Deep wastewater injection from the oil/natural gas sector is most likely responsible for the sharp increase in the number of small earthquakes recorded since 2001 in the Colorado-New Mexico border area, according to a study published in the Bulletin of the Seismological Society of America (BSSA).

Focused on the Raton Basin along the southern Colorado and northern New Mexico border, the region was said to be “seismically quiet” prior to 1999, when wastewater injection was introduced to the area, the BSSA article’s four co-authors wrote. A 5.3-magnitude quake that hit Colorado in 2011 was likely caused by wastewater injection tied to nearby natural gas drilling, the authors said.

The authors, all scientists with the U.S. Geological Survey (USGS), outline evidence that they contend points to a direct link between injection wells and the seismic activity. For example, they show that the timing and location of seismicity corresponds to the documented sequence of wastewater injection in the area.

The scientists said that from 2001 through 2013 there were 16 quakes of 3.8-magnitude or greater in the Raton Basin. For 30 years prior to that period (1972 through 2001), the area recorded one quake of that magnitude.

One of the BSSA co-authors, Arthur McGarr, said “the evidence is a lot more abundant” that recent quakes have been man-induced rather than naturally occurring.

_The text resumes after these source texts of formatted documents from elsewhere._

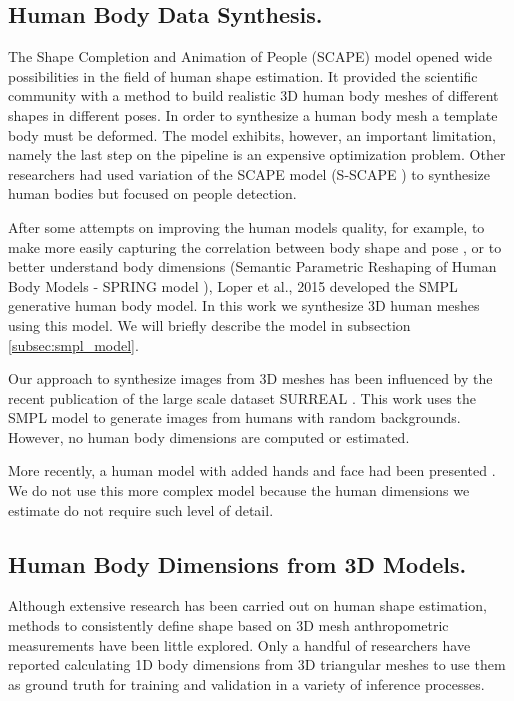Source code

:\documentclass[runningheads, orivec]{llncs}
\begin{document}
\subsection{Human Body Data Synthesis.}
The Shape Completion and Animation of People (SCAPE) model\cite{Anguelov.2005} 
opened wide possibilities in the field of 
human shape estimation. It 
provided the scientific community with a method to build realistic 3D human 
body meshes of different shapes in different poses. In order to synthesize a 
human body mesh a template body must be deformed. The model exhibits, however, an important limitation, namely the last 
step on the pipeline is an expensive optimization problem. Other researchers had used variation of the SCAPE model (S-SCAPE \cite{Pishchulin.2017}) to synthesize human bodies but focused on people detection.

After some attempts on improving the human models quality, for example, to make 
more 
easily capturing the correlation between body shape and pose 
\cite{HaslerSSRS09}, or to better understand body dimensions (Semantic 
Parametric Reshaping of Human Body Models - SPRING model 
\cite{Yang.2014}), Loper et al., 2015 \cite{Loper.2015} developed the SMPL generative 
human body model. In this work we synthesize 3D human meshes using this 
model. We will briefly describe the model in subsection \ref{subsec:smpl_model}.

Our approach to synthesize images from 3D meshes has been influenced 
by the recent publication of the large scale dataset SURREAL 
\cite{varol17_surreal}. This work uses the SMPL model 
to generate images 
from humans with random backgrounds. However, no human body dimensions are 
computed or estimated.

More recently, a human model with added hands and face had been presented \cite{Joo.2018}. We do not use this more complex model 
because the human dimensions we estimate do not require such level 
of detail.

\subsection{Human Body Dimensions from 3D Models.}
Although extensive research has been carried out on human shape estimation, 
methods to consistently define shape based on 3D mesh 
anthropometric measurements have been little explored. Only a handful of researchers 
have 
reported calculating 1D body dimensions from 3D triangular meshes to use them as ground truth for training and validation in a variety of inference processes.
 
\end{document}
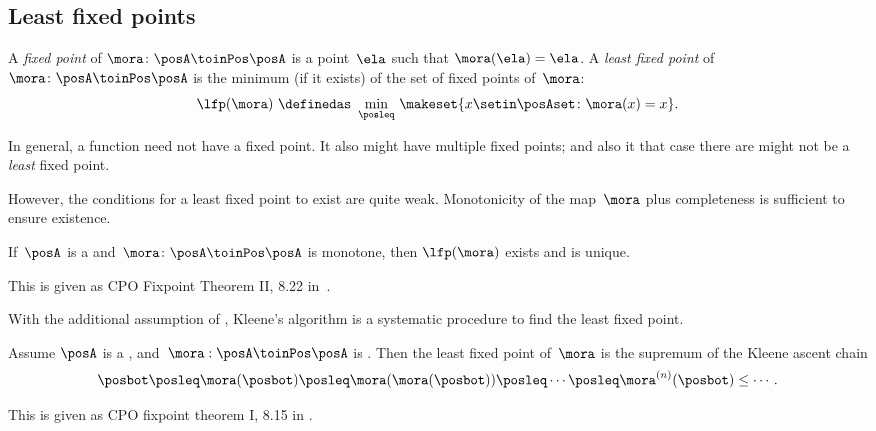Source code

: \subsection{Least fixed points}

\begin{definition}
    \label{def:least-fixed}
    A \emph{fixed point} of $\mora\colon\posA\toinPos\posA$ is a point~$\ela$ such that $\mora(\ela)=\ela$.
    A \emph{least fixed point} of~$\mora\colon\posA\toinPos\posA$ is the minimum (if it exists) of the set of fixed points of~$\mora$:
    \begin{equation}
        \label{eq:lfp-one}
        \lfp(\mora)\,\,\definedas\,\,\min_{\posleq}\,\makeset{x\setin\posAset \colon \mora(x)=x}.
    \end{equation}
\end{definition}

In general, a function need not have a fixed point.
It also might have multiple fixed points; and also it that case there are might not be a \emph{least} fixed point.

However, the conditions for a least fixed point to exist are quite weak.
%
Monotonicity of the map~$\mora$ plus completeness is sufficient to ensure existence.

\begin{lemma}
    \label{lem:CPO-fix-point-2}
    If~$\posA$ is a \CPO and~$\mora\colon\posA\toinPos\posA$ is monotone, then $\lfp(\mora)$ exists and is unique.
\end{lemma}
This is given as CPO Fixpoint Theorem II, 8.22 in~\cite{davey02}.

With the additional assumption of \scottcontinuity, Kleene's algorithm is a systematic procedure to find the least fixed point.

\begin{lemma}
    \label{lem:kleene-1}
    Assume $\posA$ is a \CPO, and~$\mora:\linebreak[0]\posA\toinPos\posA$ is \scottcontinuous.
    Then the least fixed point of~$\mora$ is the supremum of the Kleene ascent chain
    \begin{equation}
        \label{eq:kleene-iteration}
        \posbot\posleq \mora(\posbot)\posleq \mora(\mora(\posbot))\posleq\cdots\posleq \mora^{(n)}(\posbot)\leq\cdots.
    \end{equation}
\end{lemma}
This is given as CPO fixpoint theorem I, 8.15 in \cite{davey02}.

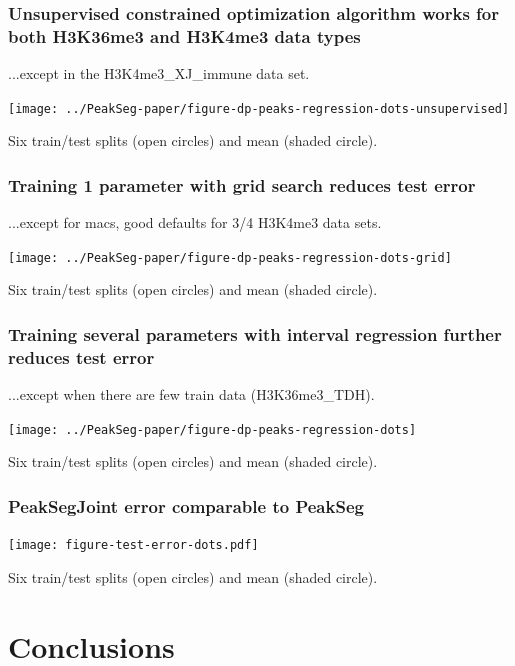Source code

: \documentclass{beamer}
\begin{document}
\begin{frame}
  \frametitle{Unsupervised constrained optimization algorithm works
    for both H3K36me3 and H3K4me3 data types}

  ...except in the H3K4me3\_XJ\_immune data set.

  \texttt{[image: ../PeakSeg-paper/figure-dp-peaks-regression-dots-unsupervised]}
  
  Six train/test splits (open circles) and mean (shaded circle).
\end{frame}

\begin{frame}
  \frametitle{Training 1 parameter with grid search reduces test error}

  ...except for macs, good defaults for 3/4 H3K4me3 data sets.

  \texttt{[image: ../PeakSeg-paper/figure-dp-peaks-regression-dots-grid]}

  Six train/test splits (open circles) and mean (shaded circle).
\end{frame}

\begin{frame}
  \frametitle{Training several parameters with interval regression 
    further reduces test error}

  ...except when there are few train data (H3K36me3\_TDH).

  \texttt{[image: ../PeakSeg-paper/figure-dp-peaks-regression-dots]}

  Six train/test splits (open circles) and mean (shaded circle).
\end{frame}


\begin{frame}
  \frametitle{PeakSegJoint error comparable to PeakSeg}

  \texttt{[image: figure-test-error-dots.pdf]}

  Six train/test splits (open circles) and mean (shaded circle).
\end{frame}

\section{Conclusions}
\end{document}
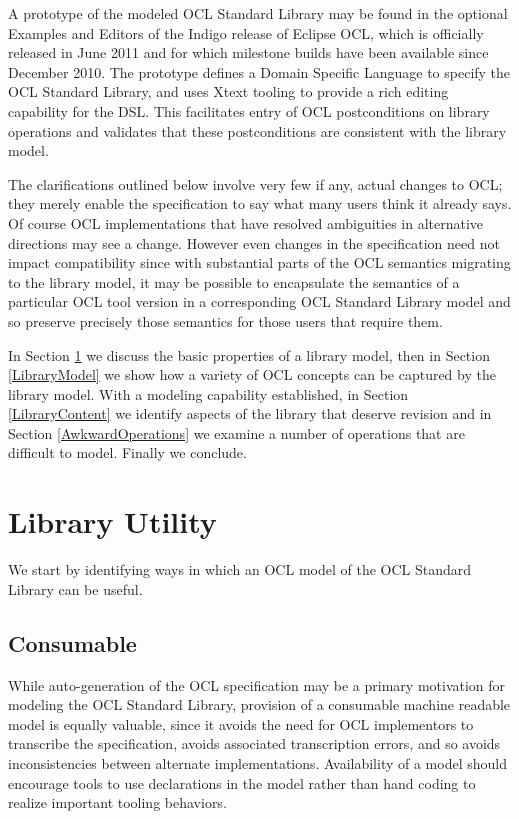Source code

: \documentclass{eceasst}
\begin{document}
A prototype of the modeled OCL Standard Library may be found in the optional Examples and Editors of the Indigo release of Eclipse OCL, which is officially released in June 2011 and for which milestone builds have been available since December 2010. The prototype defines a Domain Specific Language to specify the OCL Standard Library, and uses Xtext tooling to provide a rich editing capability for the DSL. This facilitates entry of OCL postconditions on library operations and validates that these postconditions are consistent with the library model.

The clarifications outlined below involve very few if any, actual changes to OCL; they merely enable the specification to say what many users think it already says. Of course OCL implementations that have resolved ambiguities in alternative directions may see a change. However even changes in the specification need not impact compatibility since with substantial parts of the OCL semantics migrating to the library model, it may be possible to encapsulate the semantics of a particular OCL tool version in a corresponding OCL Standard Library model and so preserve precisely those semantics for those users that require them.

In Section \ref{LibraryUtility} we discuss the basic properties of a library model, then in Section \ref{LibraryModel} we show how a variety of OCL concepts can be captured by the library model. With a modeling capability established, in Section \ref{LibraryContent} we identify aspects of the library that deserve revision and in Section \ref{AwkwardOperations} we examine a number of operations that are difficult to model. Finally we conclude. 

\section{Library Utility}\label{LibraryUtility}

We start by identifying ways in which an OCL model of the OCL Standard Library can be useful.
 
\subsection{Consumable}

While auto-generation of the OCL specification may be a primary motivation for modeling the OCL Standard Library, provision of a consumable machine readable model is equally valuable, since it avoids the need for OCL implementors to transcribe the specification, avoids associated transcription errors, and so avoids inconsistencies between alternate implementations. Availability of a model should encourage tools to use declarations in the model rather than hand coding to realize important tooling behaviors.
\end{document}
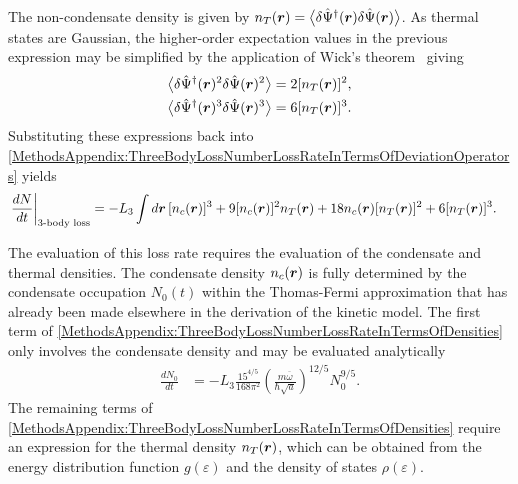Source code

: The non-condensate density is given by $n_T(\bm{r}) = {\big<\delta\hat{\Psi}^\dagger(\bm{r}) \delta\hat{\Psi}(\bm{r})\big>}$.  As thermal states are Gaussian, the higher-order expectation values in the previous expression may be simplified by the application of Wick's theorem~\citep{Wick:1950} giving
\begin{align}
    {\ensuremath{\big<\delta\hat{\Psi}^\dagger(\bm{r})^2 \delta\hat{\Psi}(\bm{r})^2\big>}} &= 2 [n_T(\bm{r})]^2, \\
    {\big<\delta\hat{\Psi}^\dagger(\bm{r})^3 \delta\hat{\Psi}(\bm{r})^3\big>} &= 6 [n_T(\bm{r})]^3.
\end{align}
Substituting these expressions back into \eqref{MethodsAppendix:ThreeBodyLossNumberLossRateInTermsOfDeviationOperators} yields
\begin{align}
    \left.\frac{d N}{dt} \right|_\text{3-body loss} &=  -L_3 \int d \vect{r}\, [n_c(\vect{r})]^3 + 9 [n_c(\vect{r})]^2 n_T(\vect{r}) + 18 n_c(\vect{r}) [n_T(\vect{r})]^2 + 6 [n_T(\vect{r})]^3.
    \label{MethodsAppendix:ThreeBodyLossNumberLossRateInTermsOfDensities}
\end{align}

The evaluation of this loss rate requires the evaluation of the condensate and thermal densities.  The condensate density $n_c(\bm{r})$ is fully determined by the condensate occupation $N_0(t)$ within the Thomas-Fermi approximation that has already been made elsewhere in the derivation of the kinetic model.  The first term of \eqref{MethodsAppendix:ThreeBodyLossNumberLossRateInTermsOfDensities} only involves the condensate density and may be evaluated analytically
\begin{align}
    \frac{d N_0}{dt} &= - L_3 \frac{15^{4/5}}{168 \pi^2} \left(\frac{m \overline{\omega}}{\hbar \sqrt{a}} \right)^{12/5} N_0^{9/5}.
\end{align}
The remaining terms of \eqref{MethodsAppendix:ThreeBodyLossNumberLossRateInTermsOfDensities} require an expression for the thermal density $n_T(\bm{r})$, which can be obtained from the energy distribution function $g(\varepsilon)$ and the density of states $\rho(\varepsilon)$.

“Beginning in 2001, the production of methane expanded with the number of high-volume wastewater disposal wells increasing (21 presently in Colorado and seven in New Mexico) along with injection rates,” said a BSSA spokesperson. “Since mid-2000, the total injection rate across the basin has ranged from 1.5 to 3.6 million barrels [of wastewater] per month.”

The spokesperson said the USGS scientists’ lines of evidence show that earthquakes in the area are directly related to the wastewater injections, and not hydraulic fracturing.

Earlier this year, a University of Colorado geophysics professor and a group of her graduate students deployed five seismic measuring devices around the epicenter of a 3.4-magnitude quake that struck May 31 near Greeley, CO in Weld County in the northeastern part of the Denver Julesburg (DJ) Basin (see Shale Daily, June 12).